Westmont Rooftop Solar Project, 2014 and 2017

Source imagery: © Nearmap – Barangaroo, Australia

The Westmont Distribution Center, with its rooftop solar project, is located in San Pedro, California. At the time of its installation in 2017, Westmont was the most powerful rooftop solar project in the US, with the exception of Apple’s new headquarters.

The 2 million square feet (or 185,806 square meters) of panels have a bifacial design, meaning they can collect reflected light from the surface of the roof in addition to direct sunlight. This enables the panels to generate up to 45 percent more power than traditional rooftop solar panels and power 5,000 nearby homes.

Amazon Rainforest Deforestation, 1989 and 2019

Source Imagery: Courtesy of The European Space Agency (ESA) – Paris, France

The state of Rondônia in western Brazil has become one of the most deforested parts of the Amazon rainforest. Once home to 80,000 square miles (or 207,199 square kilometers) of forest, the past three decades have seen rapid clearing and degradation. By 2003, an estimated 26,000 square miles (or 67,340 square kilometers) of rainforest — an area that’s larger than the state of West Virginia — had been cleared.
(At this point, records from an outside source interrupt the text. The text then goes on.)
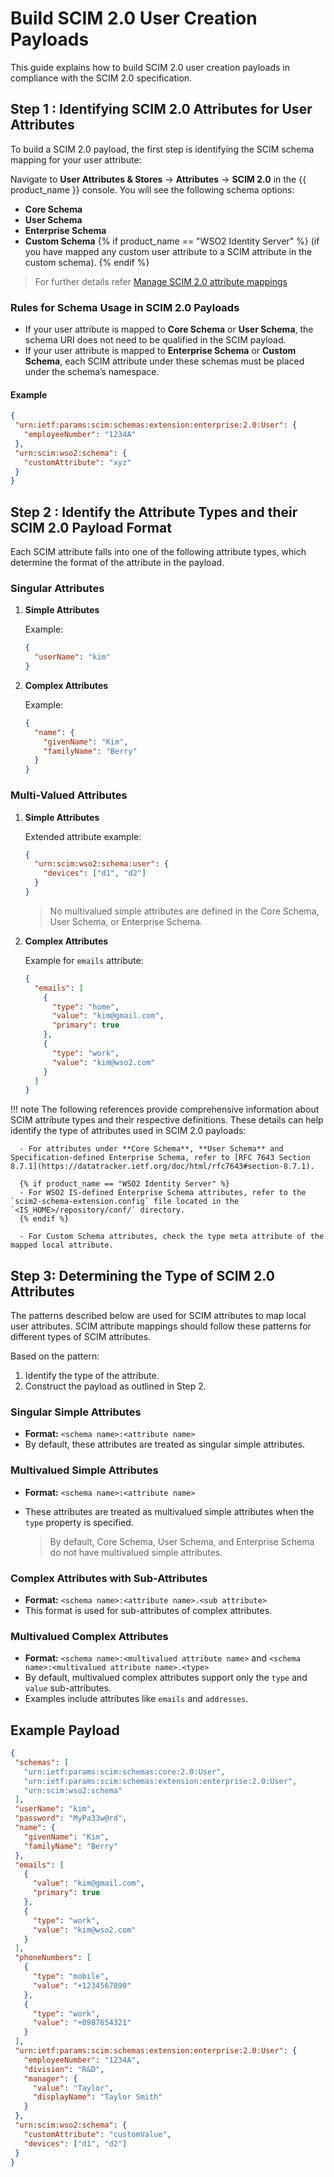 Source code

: # Build SCIM 2.0 User Creation Payloads


This guide explains how to build SCIM 2.0 user creation payloads in compliance with the SCIM 2.0 specification.


## Step 1 : Identifying SCIM 2.0 Attributes for User Attributes


To build a SCIM 2.0 payload, the first step is identifying the SCIM schema mapping for your user attribute:


Navigate to **User Attributes & Stores** → **Attributes** → **SCIM 2.0** in the {{ product_name }} console. You will see the following schema options:

  - **Core Schema**
  - **User Schema**
  - **Enterprise Schema**
  - **Custom Schema**  {% if product_name == "WSO2 Identity Server" %} (if you have mapped any custom user attribute to a SCIM attribute in the custom schema). {% endif %} 


> For further details refer [Manage SCIM 2.0 attribute mappings]({{base_path}}/guides/users/attributes/manage-scim2-attribute-mappings)


### Rules for Schema Usage in SCIM 2.0 Payloads


- If your user attribute is mapped to **Core Schema** or **User Schema**, the schema URI does not need to be qualified in the SCIM payload.
- If your user attribute is mapped to **Enterprise Schema** or **Custom Schema**, each SCIM attribute under these schemas must be placed under the schema’s namespace.


#### Example
```json
{
 "urn:ietf:params:scim:schemas:extension:enterprise:2.0:User": {
   "employeeNumber": "1234A"
 },
 "urn:scim:wso2:schema": {
   "customAttribute": "xyz"
 }
}

```


## Step 2 : Identify the Attribute Types and their SCIM 2.0 Payload Format


Each SCIM attribute falls into one of the following attribute types, which determine the format of the attribute in the payload.


### Singular Attributes

1. **Simple Attributes**

    Example:
    ```json
    {
      "userName": "kim"
    }
    ```


2. **Complex Attributes**

    Example:
    ```json
    {
      "name": {
        "givenName": "Kim",
        "familyName": "Berry"
      }
    }
    ```


### Multi-Valued Attributes
1. **Simple Attributes**

    Extended attribute example:
    ```json
    {
      "urn:scim:wso2:schema:user": {
        "devices": ["d1", "d2"]
      }
    }
    ```

    > No multivalued simple attributes are defined in the Core Schema, User Schema, or Enterprise Schema.


2. **Complex Attributes**

    Example for `emails` attribute:
    ```json
    {
      "emails": [
        {
          "type": "home",
          "value": "kim@gmail.com",
          "primary": true
        },
        {
          "type": "work",
          "value": "kim@wso2.com"
        }
      ]
    }
    ```

!!! note
    The following references provide comprehensive information about SCIM attribute types and their respective definitions. These details can help identify the type of attributes used in SCIM 2.0 payloads:

      - For attributes under **Core Schema**, **User Schema** and Specification-defined Enterprise Schema, refer to [RFC 7643 Section 8.7.1](https://datatracker.ietf.org/doc/html/rfc7643#section-8.7.1).

      {% if product_name == "WSO2 Identity Server" %}
      - For WSO2 IS-defined Enterprise Schema attributes, refer to the `scim2-schema-extension.config` file located in the `<IS_HOME>/repository/conf/` directory.
      {% endif %} 

      - For Custom Schema attributes, check the type meta attribute of the mapped local attribute.

## Step 3: Determining the Type of SCIM 2.0 Attributes

The patterns described below are used for SCIM attributes to map local user attributes. SCIM attribute mappings should follow these patterns for different types of SCIM attributes.

Based on the pattern:

  1. Identify the type of the attribute.
  2. Construct the payload as outlined in Step 2.


### Singular Simple Attributes


- **Format:** `<schema name>:<attribute name>`
- By default, these attributes are treated as singular simple attributes.


### Multivalued Simple Attributes


- **Format:** `<schema name>:<attribute name>`
- These attributes are treated as multivalued simple attributes when the `type` property is specified.


  > By default, Core Schema, User Schema, and Enterprise Schema do not have multivalued simple attributes.


### Complex Attributes with Sub-Attributes


- **Format:** `<schema name>:<attribute name>.<sub attribute>`
- This format is used for sub-attributes of complex attributes.


### Multivalued Complex Attributes


- **Format:** `<schema name>:<multivalued attribute name>` and `<schema name>:<multivalued attribute name>.<type>`
- By default, multivalued complex attributes support only the `type` and `value` sub-attributes.
- Examples include attributes like `emails` and `addresses`.


## Example Payload
```json
{
 "schemas": [
   "urn:ietf:params:scim:schemas:core:2.0:User",
   "urn:ietf:params:scim:schemas:extension:enterprise:2.0:User",
   "urn:scim:wso2:schema"
 ],
 "userName": "kim",
 "password": "MyPa33w@rd",
 "name": {
   "givenName": "Kim",
   "familyName": "Berry"
 },
 "emails": [
   {
     "value": "kim@gmail.com",
     "primary": true
   },
   {
     "type": "work",
     "value": "kim@wso2.com"
   }
 ],
 "phoneNumbers": [
   {
     "type": "mobile",
     "value": "+1234567890"
   },
   {
     "type": "work",
     "value": "+0987654321"
   }
 ],
 "urn:ietf:params:scim:schemas:extension:enterprise:2.0:User": {
   "employeeNumber": "1234A",
   "division": "R&D",
   "manager": {
     "value": "Taylor",
     "displayName": "Taylor Smith"
   }
 },
 "urn:scim:wso2:schema": {
   "customAttribute": "customValue",
   "devices": ["d1", "d2"]
 }
}
```
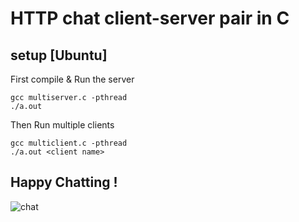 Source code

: # HTTP chat client-server pair in C

## setup [Ubuntu]

First compile & Run the server 
```
gcc multiserver.c -pthread
./a.out
```

Then Run multiple clients
```
gcc multiclient.c -pthread
./a.out <client name>
```
## Happy Chatting !

![chat](https://user-images.githubusercontent.com/52252342/159180079-8c0608fc-174c-4ba2-b90c-e93d5d7db417.gif)

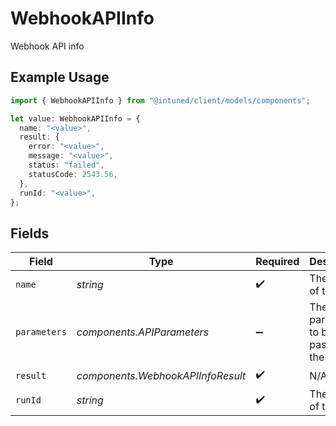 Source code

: # WebhookAPIInfo

Webhook API info

## Example Usage

```typescript
import { WebhookAPIInfo } from "@intuned/client/models/components";

let value: WebhookAPIInfo = {
  name: "<value>",
  result: {
    error: "<value>",
    message: "<value>",
    status: "failed",
    statusCode: 2543.56,
  },
  runId: "<value>",
};
```

## Fields

| Field                                   | Type                                    | Required                                | Description                             |
| --------------------------------------- | --------------------------------------- | --------------------------------------- | --------------------------------------- |
| `name`                                  | *string*                                | :heavy_check_mark:                      | The name of the API                     |
| `parameters`                            | *components.APIParameters*              | :heavy_minus_sign:                      | The parameters to be passed to the API. |
| `result`                                | *components.WebhookAPIInfoResult*       | :heavy_check_mark:                      | N/A                                     |
| `runId`                                 | *string*                                | :heavy_check_mark:                      | The run ID of the API                   |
That devastation continued in the following decades and was greatly exacerbated by the Amazon fires of 2019. At one point during the year, 76,000 fires were burning simultaneously, with many ignited for purposeful deforestation, destroying roughly 7,200 square miles (18,648 square kilometers) of forest.

Russia Permafrost Melt, 2018

Source imagery: © Maxar Technologies – Westminster, Colorado

Vibrantly colored lichens and mosses can be seen here alongside frost-covered ground in Yakutia, Russia. The Yakutia region is one of the coldest inhabited places on Earth with an average January temperature of -41.3°F (or -40.7°C). However, annual temperatures here have risen more than four degrees, to 18.5°F (or -7.5°C) from 14°F (or -10°C), over several decades.

This warming has led to increased melting of the region’s permafrost — a thick subsurface layer of soil that remains frozen throughout the year. As permafrost thaws across Yakutia and other arctic areas, stored methane is released into the atmosphere, which warms the planet 84 times more than carbon dioxide over a 20-year period. 

In 2013 alone, melting of permafrost is believed to have released 18.7 million tons (17 million metric tons) of methane — a significant increase on the 4.2 million tons (3.8 million metric tons) estimated to be released in 2006.

Reprinted with permission from the book Overview Timelapse: How We Change the Earth by Benjamin Grant and Timothy Dougherty. Copyright ©2020. Published by Ten Speed Press, an imprint of Penguin Random House. 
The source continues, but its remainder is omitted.